Study material>
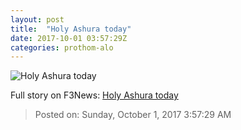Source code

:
 ```yaml
---
layout: post
title:  "Holy Ashura today"
date: 2017-10-01 03:57:29Z
categories: prothom-alo
---
```


![Holy Ashura today](http://en.prothom-alo.com/contents/cache/images/1200x630x1/uploads/media/2017/10/01/e245c5bd1e51e1c7080f2d4c907056c2-Muharram.jpg?jadewits_media_id=150619)




Full story on F3News: [Holy Ashura today](http://www.f3nws.com/n/xSQqYC)

> Posted on: Sunday, October 1, 2017 3:57:29 AM
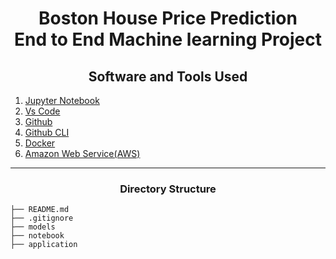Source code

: <h1 align="center">Boston House Price Prediction <br> End to End Machine learning Project</h1>


<h2 align="center">Software and Tools Used</h2>  

1. [Jupyter Notebook](https://jupyter.org/)
2. [Vs Code](https://code.visualstudio.com/download)
3. [Github](https://github.com/)
4. [Github CLI](https://cli.github.com/)
5. [Docker](https://docs.docker.com/engine/install/)
6. [Amazon Web Service(AWS)](https://aws.amazon.com/console/)

---  

<h3 align="center">Directory Structure</h3>  

```  
├── README.md  
├── .gitignore  
├── models  
├── notebook  
├── application  
```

Problem to solve> Wherever the string "Ashura" appears in the data above, copy the line it sits in.

Answer below>
title:  "Holy Ashura today"
![Holy Ashura today](http://en.prothom-alo.com/contents/cache/images/1200x630x1/uploads/media/2017/10/01/e245c5bd1e51e1c7080f2d4c907056c2-Muharram.jpg?jadewits_media_id=150619)
Full story on F3News: [Holy Ashura today](http://www.f3nws.com/n/xSQqYC)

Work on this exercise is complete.